Solar, for example, flips historic demand expectations upside-down, on hot sunny days — but not hot, cloudy days. Seasonal expectations are also flipping due to the trend towards electric heating. The New York ISO expects the shift to electric heating will drive cumulative winter demand higher than summer demand somewhere around the year 2040. In addition, electric vehicles could soon increase peak load on typical residential feeder lines by 30%, according to McKinsey calculations. But no one really knows yet what times of the day those EV-driven peaks will occur.  

The complexity of technology- and weather-driven variables is analyzed in real-time by advanced demand forecasting systems to produce accurate short- and long-term forecasts that human analysts simply can’t achieve on their own. This is why EY predicted in 2020 that demand forecasting would be one of two areas in which AI will be a “game changer” for the utility industry. Large IOUs often have demand forecasting systems that run within their costly back-office enterprise systems, but public utilities can access the same information via cloud-based software-as-a-service (SaaS) offerings for a monthly subscription fee.  

Planning data for public power 

Finally, there’s one more way in which demand forecasting can be particularly useful to co-ops, municipals, and community choice aggregations (CCA).  

Public utilities often don’t have access to robust planning data, if they don’t have the analytical tools that come bundled with those large enterprise systems IOUs and retailers use. For public utilities that are actively growing, the lack of good data makes it difficult to develop accurate capital spending plans and justify them to stakeholders. 

Municipal utilities in the U.S. added nearly 2 million new customers from the previous reporting year, according to the American Public Power Association’s (APPA) 2023 statistical report, and coops added roughly half a million customers.
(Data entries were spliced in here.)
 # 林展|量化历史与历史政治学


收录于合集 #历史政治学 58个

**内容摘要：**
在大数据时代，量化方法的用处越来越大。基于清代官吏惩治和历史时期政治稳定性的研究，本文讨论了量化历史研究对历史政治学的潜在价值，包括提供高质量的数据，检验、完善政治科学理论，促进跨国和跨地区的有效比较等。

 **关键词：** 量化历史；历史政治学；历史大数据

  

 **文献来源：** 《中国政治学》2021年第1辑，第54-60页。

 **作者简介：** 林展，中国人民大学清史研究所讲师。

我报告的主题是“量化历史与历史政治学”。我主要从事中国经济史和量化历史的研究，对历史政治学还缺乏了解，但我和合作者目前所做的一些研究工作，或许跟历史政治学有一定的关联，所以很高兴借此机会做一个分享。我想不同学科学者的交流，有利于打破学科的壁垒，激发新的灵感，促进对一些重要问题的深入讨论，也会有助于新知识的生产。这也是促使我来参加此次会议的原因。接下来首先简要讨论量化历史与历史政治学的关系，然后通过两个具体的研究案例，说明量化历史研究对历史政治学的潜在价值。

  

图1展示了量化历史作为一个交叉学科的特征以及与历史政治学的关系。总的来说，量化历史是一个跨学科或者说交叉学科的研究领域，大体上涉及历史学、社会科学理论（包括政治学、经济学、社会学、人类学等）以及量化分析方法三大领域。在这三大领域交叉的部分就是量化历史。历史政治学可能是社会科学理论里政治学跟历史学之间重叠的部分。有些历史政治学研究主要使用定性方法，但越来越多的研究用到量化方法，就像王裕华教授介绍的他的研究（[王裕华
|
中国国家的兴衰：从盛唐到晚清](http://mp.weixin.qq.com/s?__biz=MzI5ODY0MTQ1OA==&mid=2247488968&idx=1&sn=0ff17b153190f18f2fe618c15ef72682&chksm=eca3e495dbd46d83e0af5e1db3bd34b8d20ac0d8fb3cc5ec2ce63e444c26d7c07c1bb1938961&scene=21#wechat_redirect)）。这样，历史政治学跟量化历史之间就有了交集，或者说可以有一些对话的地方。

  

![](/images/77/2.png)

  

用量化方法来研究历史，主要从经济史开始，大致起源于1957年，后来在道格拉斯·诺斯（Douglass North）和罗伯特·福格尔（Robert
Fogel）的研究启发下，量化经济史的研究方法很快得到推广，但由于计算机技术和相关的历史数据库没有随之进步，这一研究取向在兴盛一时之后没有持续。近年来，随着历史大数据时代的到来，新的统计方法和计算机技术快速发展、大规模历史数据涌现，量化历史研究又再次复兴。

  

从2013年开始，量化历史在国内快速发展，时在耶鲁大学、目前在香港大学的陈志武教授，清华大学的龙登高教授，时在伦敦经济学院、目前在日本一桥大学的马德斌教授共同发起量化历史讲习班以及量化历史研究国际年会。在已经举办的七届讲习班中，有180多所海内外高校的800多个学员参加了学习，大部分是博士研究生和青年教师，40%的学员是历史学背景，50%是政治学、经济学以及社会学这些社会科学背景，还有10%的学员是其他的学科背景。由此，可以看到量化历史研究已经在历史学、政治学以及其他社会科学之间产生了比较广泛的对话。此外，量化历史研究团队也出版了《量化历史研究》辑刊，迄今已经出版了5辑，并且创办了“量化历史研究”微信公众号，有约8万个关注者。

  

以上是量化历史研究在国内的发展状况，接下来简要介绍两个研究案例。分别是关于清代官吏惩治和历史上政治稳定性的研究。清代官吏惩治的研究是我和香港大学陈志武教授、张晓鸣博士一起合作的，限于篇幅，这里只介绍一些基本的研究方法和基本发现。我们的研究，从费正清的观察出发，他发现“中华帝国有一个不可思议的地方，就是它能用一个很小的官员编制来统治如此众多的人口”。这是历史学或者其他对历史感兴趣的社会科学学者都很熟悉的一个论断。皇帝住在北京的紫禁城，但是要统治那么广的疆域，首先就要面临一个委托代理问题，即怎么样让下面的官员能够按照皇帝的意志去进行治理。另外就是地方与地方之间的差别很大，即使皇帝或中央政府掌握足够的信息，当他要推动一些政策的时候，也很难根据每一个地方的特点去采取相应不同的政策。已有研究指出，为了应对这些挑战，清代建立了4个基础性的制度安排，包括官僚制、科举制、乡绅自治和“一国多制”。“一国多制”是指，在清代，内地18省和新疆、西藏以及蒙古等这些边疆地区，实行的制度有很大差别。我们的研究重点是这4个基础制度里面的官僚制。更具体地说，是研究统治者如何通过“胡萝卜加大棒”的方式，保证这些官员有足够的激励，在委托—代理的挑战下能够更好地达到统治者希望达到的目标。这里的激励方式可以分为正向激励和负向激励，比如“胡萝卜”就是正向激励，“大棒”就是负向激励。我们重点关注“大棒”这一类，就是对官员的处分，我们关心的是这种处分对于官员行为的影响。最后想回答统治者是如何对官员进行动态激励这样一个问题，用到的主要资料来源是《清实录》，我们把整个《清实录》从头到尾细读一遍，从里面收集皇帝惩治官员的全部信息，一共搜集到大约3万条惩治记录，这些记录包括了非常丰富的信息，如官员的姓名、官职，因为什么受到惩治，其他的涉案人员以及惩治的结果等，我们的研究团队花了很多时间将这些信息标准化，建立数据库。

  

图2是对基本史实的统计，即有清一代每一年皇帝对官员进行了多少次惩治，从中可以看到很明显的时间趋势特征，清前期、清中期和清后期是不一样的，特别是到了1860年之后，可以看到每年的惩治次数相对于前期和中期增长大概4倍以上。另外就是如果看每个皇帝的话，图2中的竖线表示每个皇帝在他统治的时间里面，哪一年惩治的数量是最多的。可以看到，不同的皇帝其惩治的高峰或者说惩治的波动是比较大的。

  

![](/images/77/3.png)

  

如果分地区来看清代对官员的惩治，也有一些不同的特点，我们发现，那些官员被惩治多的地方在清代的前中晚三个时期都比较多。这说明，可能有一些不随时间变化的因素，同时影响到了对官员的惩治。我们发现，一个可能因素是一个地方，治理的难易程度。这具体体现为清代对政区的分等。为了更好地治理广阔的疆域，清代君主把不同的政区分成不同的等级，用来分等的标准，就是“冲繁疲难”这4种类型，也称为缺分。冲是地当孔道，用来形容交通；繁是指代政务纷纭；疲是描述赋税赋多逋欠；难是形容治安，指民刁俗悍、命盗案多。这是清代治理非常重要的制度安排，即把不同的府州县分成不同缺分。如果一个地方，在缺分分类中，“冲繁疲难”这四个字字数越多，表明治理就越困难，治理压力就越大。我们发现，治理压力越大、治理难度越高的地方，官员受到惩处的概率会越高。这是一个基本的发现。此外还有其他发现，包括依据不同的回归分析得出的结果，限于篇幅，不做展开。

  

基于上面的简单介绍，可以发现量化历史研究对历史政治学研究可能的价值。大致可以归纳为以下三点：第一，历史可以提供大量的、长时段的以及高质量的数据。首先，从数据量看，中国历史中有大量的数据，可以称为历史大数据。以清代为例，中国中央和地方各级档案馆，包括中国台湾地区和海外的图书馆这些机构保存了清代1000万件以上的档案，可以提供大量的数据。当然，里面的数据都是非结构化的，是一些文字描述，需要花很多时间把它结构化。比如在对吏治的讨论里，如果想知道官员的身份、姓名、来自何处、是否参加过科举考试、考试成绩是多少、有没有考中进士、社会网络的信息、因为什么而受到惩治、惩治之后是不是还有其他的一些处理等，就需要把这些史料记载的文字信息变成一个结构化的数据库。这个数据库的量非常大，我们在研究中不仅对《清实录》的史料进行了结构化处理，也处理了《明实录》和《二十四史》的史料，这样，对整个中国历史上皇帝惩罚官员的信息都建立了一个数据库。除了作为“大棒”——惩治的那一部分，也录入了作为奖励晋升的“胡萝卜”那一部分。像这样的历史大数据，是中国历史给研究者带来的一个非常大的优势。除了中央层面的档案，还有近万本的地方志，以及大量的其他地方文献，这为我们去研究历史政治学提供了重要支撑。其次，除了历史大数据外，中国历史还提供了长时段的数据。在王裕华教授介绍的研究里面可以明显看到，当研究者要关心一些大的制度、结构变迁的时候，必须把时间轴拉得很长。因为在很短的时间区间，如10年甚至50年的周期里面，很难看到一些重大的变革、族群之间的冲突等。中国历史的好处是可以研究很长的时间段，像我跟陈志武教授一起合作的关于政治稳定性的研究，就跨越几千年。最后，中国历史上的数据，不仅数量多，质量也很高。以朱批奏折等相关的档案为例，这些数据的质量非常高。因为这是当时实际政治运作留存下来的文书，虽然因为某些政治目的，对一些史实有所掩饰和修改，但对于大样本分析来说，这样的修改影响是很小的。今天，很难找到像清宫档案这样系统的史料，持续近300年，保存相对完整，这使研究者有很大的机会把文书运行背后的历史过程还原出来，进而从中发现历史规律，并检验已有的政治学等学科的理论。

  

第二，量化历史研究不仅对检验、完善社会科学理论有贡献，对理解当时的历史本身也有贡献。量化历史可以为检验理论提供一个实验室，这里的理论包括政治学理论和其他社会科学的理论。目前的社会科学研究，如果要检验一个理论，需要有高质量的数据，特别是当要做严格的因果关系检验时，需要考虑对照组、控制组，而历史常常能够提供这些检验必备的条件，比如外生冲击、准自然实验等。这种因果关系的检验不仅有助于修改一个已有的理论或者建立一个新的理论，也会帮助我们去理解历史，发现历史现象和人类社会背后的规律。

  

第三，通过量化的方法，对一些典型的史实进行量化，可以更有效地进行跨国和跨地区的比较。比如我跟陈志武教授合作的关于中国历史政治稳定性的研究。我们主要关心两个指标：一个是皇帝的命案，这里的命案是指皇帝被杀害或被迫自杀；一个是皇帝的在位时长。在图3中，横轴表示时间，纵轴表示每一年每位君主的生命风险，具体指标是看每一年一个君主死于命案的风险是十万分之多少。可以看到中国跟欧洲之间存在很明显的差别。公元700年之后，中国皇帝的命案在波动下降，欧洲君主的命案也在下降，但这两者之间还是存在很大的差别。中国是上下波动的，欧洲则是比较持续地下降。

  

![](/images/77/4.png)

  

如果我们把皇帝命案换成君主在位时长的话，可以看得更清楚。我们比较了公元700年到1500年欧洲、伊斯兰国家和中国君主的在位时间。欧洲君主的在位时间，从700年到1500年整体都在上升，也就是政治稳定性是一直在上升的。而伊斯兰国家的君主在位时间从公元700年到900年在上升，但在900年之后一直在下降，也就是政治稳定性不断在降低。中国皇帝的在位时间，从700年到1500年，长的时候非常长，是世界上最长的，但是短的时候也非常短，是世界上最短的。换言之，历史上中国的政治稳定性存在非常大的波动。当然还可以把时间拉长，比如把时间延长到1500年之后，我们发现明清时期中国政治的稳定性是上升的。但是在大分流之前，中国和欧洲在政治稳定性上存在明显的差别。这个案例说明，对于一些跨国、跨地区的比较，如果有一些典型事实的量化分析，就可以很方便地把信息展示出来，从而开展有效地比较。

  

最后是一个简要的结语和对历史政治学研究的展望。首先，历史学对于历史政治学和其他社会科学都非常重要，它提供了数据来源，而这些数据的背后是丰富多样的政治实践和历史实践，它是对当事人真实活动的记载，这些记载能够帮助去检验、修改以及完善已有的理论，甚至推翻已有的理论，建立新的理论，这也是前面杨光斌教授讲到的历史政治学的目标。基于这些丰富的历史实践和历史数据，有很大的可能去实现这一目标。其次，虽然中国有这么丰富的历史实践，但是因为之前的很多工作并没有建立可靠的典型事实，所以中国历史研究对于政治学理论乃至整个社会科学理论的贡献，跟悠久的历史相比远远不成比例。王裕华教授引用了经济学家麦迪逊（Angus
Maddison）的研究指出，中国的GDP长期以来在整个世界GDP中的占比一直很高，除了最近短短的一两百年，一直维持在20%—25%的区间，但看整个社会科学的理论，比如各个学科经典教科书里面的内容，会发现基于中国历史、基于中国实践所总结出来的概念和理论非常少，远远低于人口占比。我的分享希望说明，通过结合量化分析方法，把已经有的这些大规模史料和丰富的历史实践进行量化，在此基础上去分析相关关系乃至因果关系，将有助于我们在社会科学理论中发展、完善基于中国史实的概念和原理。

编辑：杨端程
Utilities experiencing this kind of growth need reliable data for planning. 

By adding an analytical layer for historical meter counts, demand forecasting models can provide public utilities with short-, medium-, and long-term forecasts based not only on changing patterns of weather and customer behavior, but also on projected growth of the customer base. A municipal utility can then have a timeline for the addition of the next 1,000 meters, for example, and understand how its revenue and load position will be affected and how it should be hedged.  

The demand models can generate results for different scenarios as needed to produce presentations for planning and oversight purposes. Customized models can reveal how a new manufacturing facility or agricultural operation will impact demand, for example. Or the system can be used to right-size an investment in solar, wind, or energy storage projects for which public power can now receive reimbursement following the passage of the Inflation Reduction Act in 2022. Accurate demand forecasting and validated reporting will also be necessary for projects supported by USDA Rural Development Grants.  

Advanced demand forecasting isn’t necessary for public utilities that aren’t experiencing changing demand patterns or market conditions. For those that are, however, it can be a valuable tool. 


About the Author 

Sean Kelly is a veteran in the energy markets and Amperon’s CEO. Since 2005 Sean has been active in the evolving energy trading markets, working for Tenaska, Lehman, EDF, and E.On, as well as several family offices and proprietary trading firms. While at EDF, he led the transition of two nuclear plants (Nine Mile and Ginna) into the NYISO market, then led the buildout of E.On’s North American trading desk. 

Joined by a team of deep domain experts in energy trading and market risk management, he co-founded Bridge Energy Consulting (sold to Ablireo Energy in 2019), providing energy management services and solutions to clients looking for new ways to operate effectively in a fast-changing market. In 2017 he co-founded Amperon as a way of combining leading-edge thinking in energy forecasting with cutting-edge analytical technology.